As your organization grows, the way you structure your design system will impact how effectively your teams collaborate, contribute, and scale. This checklist will help you consolidate everything we’ve covered in the guide so far and confidently move forward with the right setup for your needs.
Before jumping into implementation, start by evaluating your organization’s structure, team dynamics, and product architecture. Based on your answers, you’ll be able to choose the setup that best aligns with your goals—and execute it successfully.
Start with a few key questions:
Depending on the setup you choose, follow the relevant implementation path:
Best for: Unified teams managing multiple platforms, brands, or verticals under one documentation hub.
☑️ Enable the Brand feature in your Design System Settings.
☑️ Create a Brand entry for each team, product, or platform (e.g., Web, iOS, Marketing).
☑️ Assign separate Figma Data Sources to each Brand for better separation and governance.
☑️ Map Figma collections and modes to the correct Brand and Themes using the Supernova
☑️ Use blocks like Tabs, Token Swatches, and Component Health to show platform/brand-specific documentation.
☑️ Assign workspace-level roles for global governance and Editor roles to core team members.
☑️ Create contribution guidelines within your documentation (onboarding pages, templates).
☑️ Use approval workflows to manage contributions and updates across different brands.
🗒️Note: All contributors will have access to the entire design system—plan content ownership clearly.
☑️ Set up Brand-specific pipelines to export tokens and assets to separate folders or repos.
☑️ Define token naming conventions and formatting rules per Brand (e.g., camelCase for Web, SCREAMING_SNAKE_CASE for Android).
☑️ Connect export pipelines to GitHub, GitLab, Bitbucket, or Azure DevOps.
☑️ Use Supernova’s Developer Playbook for advanced automation strategies.
Best for: Distributed organizations managing separate products, brands, or platforms with distinct teams and governance.
☑️ Create a separate Design System for each brand, product line, or platform.
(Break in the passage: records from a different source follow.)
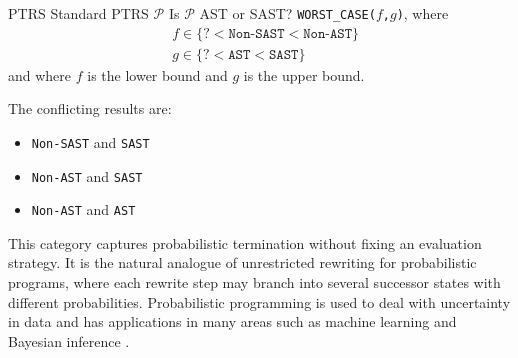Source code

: \begin{formalproblem}
  {PTRS Standard}
  {PTRS $\mathcal{P}$}
  {Is $\mathcal{P}$ AST or SAST?}
  {\texttt{WORST\_CASE(}$f$\texttt{,}$g$\texttt{)}, where}
  \begin{align*}
    &f \in \{\texttt{?} < \texttt{Non-SAST} < \texttt{Non-AST}\}\\
    &g \in \{\texttt{?} < \texttt{AST} < \texttt{SAST}\}
  \end{align*}
  and where $f$ is the lower bound and $g$ is the upper bound.

  The conflicting results are:
  \begin{itemize}
  \item \texttt{Non-SAST} and \texttt{SAST}
  \item \texttt{Non-AST} and \texttt{SAST}
  \item \texttt{Non-AST} and \texttt{AST}
  \end{itemize}
\end{formalproblem}

\begin{motivation}
This category captures probabilistic termination without fixing an evaluation strategy.
It is the natural analogue of unrestricted rewriting for probabilistic programs,
where each rewrite step may branch into several successor states with different probabilities.
Probabilistic programming is used to deal with uncertainty in data and
has applications in many areas such as machine learning and Bayesian inference \cite{Gordon14}.
\end{motivation}

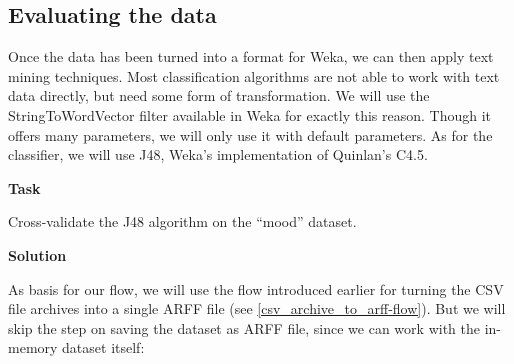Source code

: \documentclass[a4paper,10pt]{book}
\newcommand{\heading}[1]{
  \vspace{0.3cm} \noindent \textbf{#1} \newline
}
\begin{document}
\subsection{Evaluating the data}
Once the data has been turned into a format for Weka, we can then apply text mining techniques. Most classification algorithms are not able to work with text data directly, but need some form of transformation. We will use the StringToWordVector filter available in Weka for exactly this reason. Though it offers many parameters, we will only use it with default parameters. As for the classifier, we will use J48, Weka's implementation of Quinlan's C4.5\cite{c45}.

\heading{Task}
Cross-validate the J48 algorithm on the ``mood'' dataset.

\heading{Solution}
As basis for our flow, we will use the flow introduced earlier for turning the CSV file archives into a single ARFF file (see \ref{csv_archive_to_arff-flow}). But we will skip the step on saving the dataset as ARFF file, since we can work with the in-memory dataset itself:
\end{document}
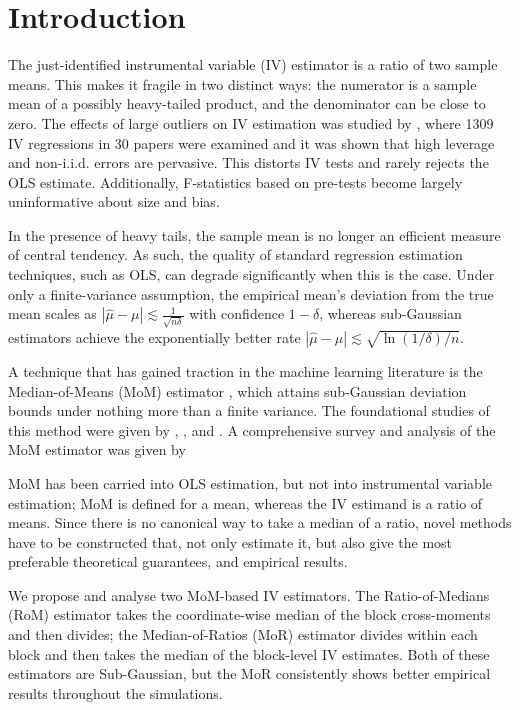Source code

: \section{Introduction}

The just-identified instrumental variable (IV) estimator is a ratio of two sample means. This makes it fragile in two distinct ways: the numerator is a sample mean of a possibly heavy-tailed product, and the denominator can be close to zero. The effects of large outliers on IV estimation was studied by \citet{young2022consistency}, where 1309 IV regressions in 30 papers were examined and it was shown that high leverage and non-i.i.d. errors are pervasive. This distorts IV tests and rarely rejects the OLS estimate. Additionally, F-statistics based on pre-tests become largely uninformative about size and bias. 


In the presence of heavy tails, the sample mean is no longer an efficient measure of central tendency. As such, the quality of standard regression estimation techniques, such as OLS, can degrade significantly when this is the case. Under only a finite-variance assumption, the empirical mean's deviation from the true mean scales as $|\hat{\mu} - \mu| \lesssim \frac{1}{\sqrt{n\delta}}$ with confidence $1-\delta$, whereas sub-Gaussian estimators achieve the exponentially better rate $|\hat{\mu} - \mu| \lesssim \sqrt{\ln(1/\delta)/n}$. 


A technique that has gained traction in the machine learning literature is the Median-of-Means (MoM) estimator \citep{lecue2020robust}, which attains sub-Gaussian deviation bounds under nothing more than a finite variance. The foundational studies of this method were given by \cite{nemirovskij1983problem}, \cite{jerrum1986random}, and \cite{alon1996space}. A comprehensive survey and analysis of the MoM estimator was given by \cite{lugosi2019mean}

MoM has been carried into OLS estimation, but not into instrumental variable estimation; MoM is defined for a mean, whereas the IV estimand is a ratio of means. Since there is no canonical way to take a median of a ratio, novel methods have to be constructed that, not only estimate it, but also give the most preferable theoretical guarantees, and empirical results.


We propose and analyse two MoM-based IV estimators. The Ratio-of-Medians (RoM) estimator takes the coordinate-wise median of the block cross-moments and then divides; the Median-of-Ratios (MoR) estimator divides within each block and then takes the median of the block-level IV estimates. Both of these estimators are Sub-Gaussian, but the MoR consistently shows better empirical results throughout the simulations.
☑️ Enable Multi-Design System Navigation so users can switch between them from a single entry point.
☑️ Align shared tokens or foundations in a “Core” system, referenced by all others if applicable.
☑️ Use folders and groups in each system’s website information architecture to support focused documentation.
☑️ Assign Design System-specific roles—contributors, editors, or viewers depending on each team’s role.
☑️ Use Invite-Only settings to restrict access to early-stage or confidential systems.
☑️ Establish approval workflows independently in each system to manage updates safely.
☑️ Leverage comments and page statuses to streamline collaboration and maintain quality.
☑️ Set up dedicated pipelines for each Design System to match its framework, repo, and team needs.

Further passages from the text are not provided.